The Basics of the Commercial Loan Review
The owner of a commercial property, such as a shopping center, strip mall, apartment complex, office building and multi tenant building can collaborate with the bank or lender for a possible commercial loan modification. This adjustment to the commercial loan may result in the reduction of the amount that is due, the temporary payment of interests only, the extension of the duration of the loan or decrease in the interest rates. However, before the talks on possible modifications to the terms of the loan agreement can be held, the lender has to conduct a commercial loan review. This review will include the analysis of the information regarding the borrower and the different documents.
The commercial loan review will involve both the borrower and lender and is necessary before a commercial loan modification could be agreed upon by both parties.

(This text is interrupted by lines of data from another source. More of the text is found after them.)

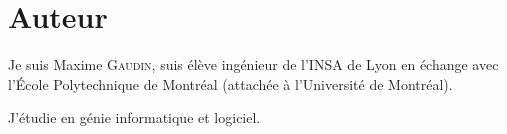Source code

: \section{Auteur}
Je suis Maxime \textsc{Gaudin}, suis élève ingénieur de l'INSA de Lyon en
échange avec l'École Polytechnique de Montréal (attachée à l'Université de
Montréal).

J'étudie en génie informatique et logiciel.

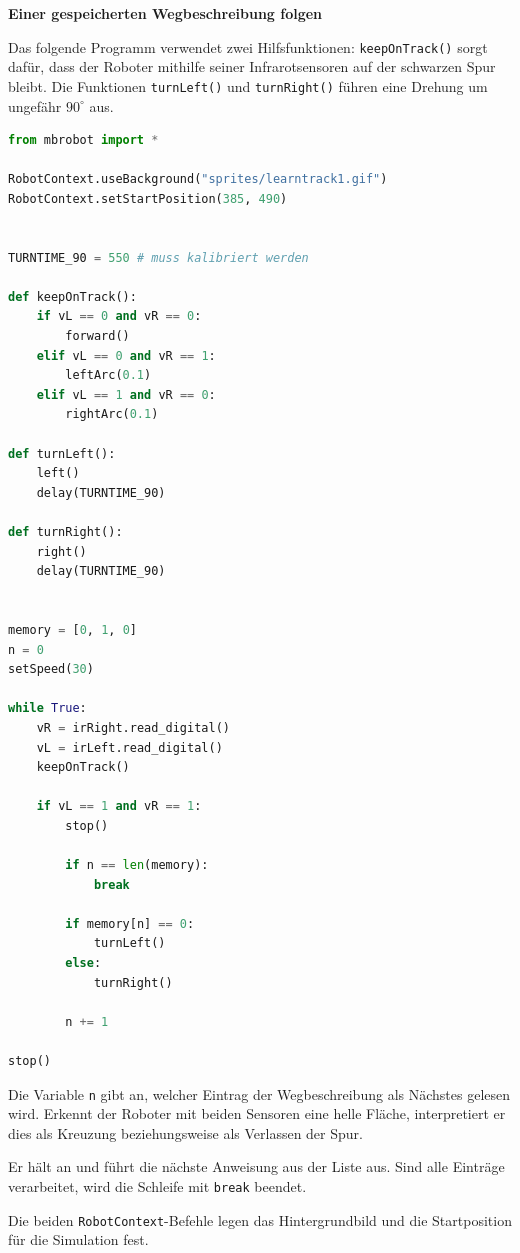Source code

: \begin{myexample}
    \textbf{Einer gespeicherten Wegbeschreibung folgen}

    Das folgende Programm verwendet zwei Hilfsfunktionen:
    \texttt{keepOnTrack()} sorgt dafür, dass der Roboter
    mithilfe seiner Infrarotsensoren auf der schwarzen
    Spur bleibt. Die Funktionen \texttt{turnLeft()} und
    \texttt{turnRight()} führen eine Drehung um ungefähr
    \(90^\circ\) aus.

    \begin{lstlisting}[language=Python]
from mbrobot import *

RobotContext.useBackground("sprites/learntrack1.gif")
RobotContext.setStartPosition(385, 490)


TURNTIME_90 = 550 # muss kalibriert werden

def keepOnTrack():
    if vL == 0 and vR == 0:
        forward()
    elif vL == 0 and vR == 1:
        leftArc(0.1)
    elif vL == 1 and vR == 0:
        rightArc(0.1)

def turnLeft():
    left()
    delay(TURNTIME_90)

def turnRight():
    right()
    delay(TURNTIME_90)


memory = [0, 1, 0]
n = 0
setSpeed(30)

while True:
    vR = irRight.read_digital()
    vL = irLeft.read_digital()
    keepOnTrack()

    if vL == 1 and vR == 1:
        stop()

        if n == len(memory):
            break

        if memory[n] == 0:
            turnLeft()
        else:
            turnRight()

        n += 1

stop()
    \end{lstlisting}

    Die Variable \texttt{n} gibt an, welcher Eintrag
    der Wegbeschreibung als Nächstes gelesen wird.
    Erkennt der Roboter mit beiden Sensoren eine
    helle Fläche, interpretiert er dies als Kreuzung
    beziehungsweise als Verlassen der Spur.

    Er hält an und führt die nächste Anweisung aus
    der Liste aus. Sind alle Einträge verarbeitet,
    wird die Schleife mit \texttt{break} beendet.

    Die beiden \texttt{RobotContext}-Befehle legen
    das Hintergrundbild und die Startposition
    für die Simulation fest.
\end{myexample}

It should be noted that the financial regulators are recommending loan workouts because they realize that most of the borrowers do not necessarily want to default on their loans but have only temporarily lost their abilities to come up with the originally agreed upon payments as the result of the economic situation. A number of the commercial property owners only need a breather to recover from their present financial conditions while others may need a permanent change to the terms of the loan. The loan workout will be advantageous to the borrower because it will forestall the repossession of the foreclosure of the property. It will benefit the lender because the expenses required to foreclose are avoided and the payments will still be made by the borrower albeit at lesser amounts. During the crisis in the commercial real estate market, the lender also avoids being stuck with the assets that are very difficult to sell if a commercial loan modification is allowed.
The lender utilizes the commercial loan review to ensure that the business has the capacity to provide for the mortgage payments in case the adjustments are allowed. Some of the factors that a bank or lender will look at during procedure to determine the creditworthiness of the commercial property owner include the trend in the cash flow of the business, the payment history, market conditions and the presence of guarantors.
From the point of view of the borrower, the commercial loan review process is quite different. Loss Mitigation attorneys and experts usually help the property owner in this procedure by carefully scrutinizing the various details of the original loan agreement. The reason for this is that many agreements that were made during the times when commercial real estate was booming contained flaws and violations of laws and regulations that were created to protect the rights of the borrowers. If such violations are discovered in the loan contracts, the lender would not be able to enforce all the provisions found in the agreement and this includes foreclosure. The lender may even be required to return to the borrower the interests that have been paid from the beginning of the loan. Therefore, the commercial loan review can provide the borrower the powerful negotiation tools that can hasten the lender's approval of the commercial loan modification application.
Commercial Loan Modification Solutions
Modification of a commercial loan is just one of several possible outcomes a business owner should consider when facing the possibility of a commercial foreclosure.:
Term Extension: This is when the bank agrees to extend the maturity on a loan that can't be refinanced because of high LTV but has cash flow sufficient to service the debt. This type of extension can be difficult for a lender to agree to due to its regulatory pressures. We can often with our analysis tools convince the lender that an extension is in the best interest despite LTV's that are outside of their acceptable range.
Permanent Modification: Often a complex transaction that the bank is reluctant to do as it often reduces the value of the asset on the banks books.
Principal Reduction: These are usually only done in relation to a short sale or short refinance where the bank accepts less than the full value to settle the debt. The bank won't reduce the principal so the property owner can make a profit.
New Equity Partner: The bank is more likely to work with a borrower that is willing to release equity in the property to a new investor that comes in with cash.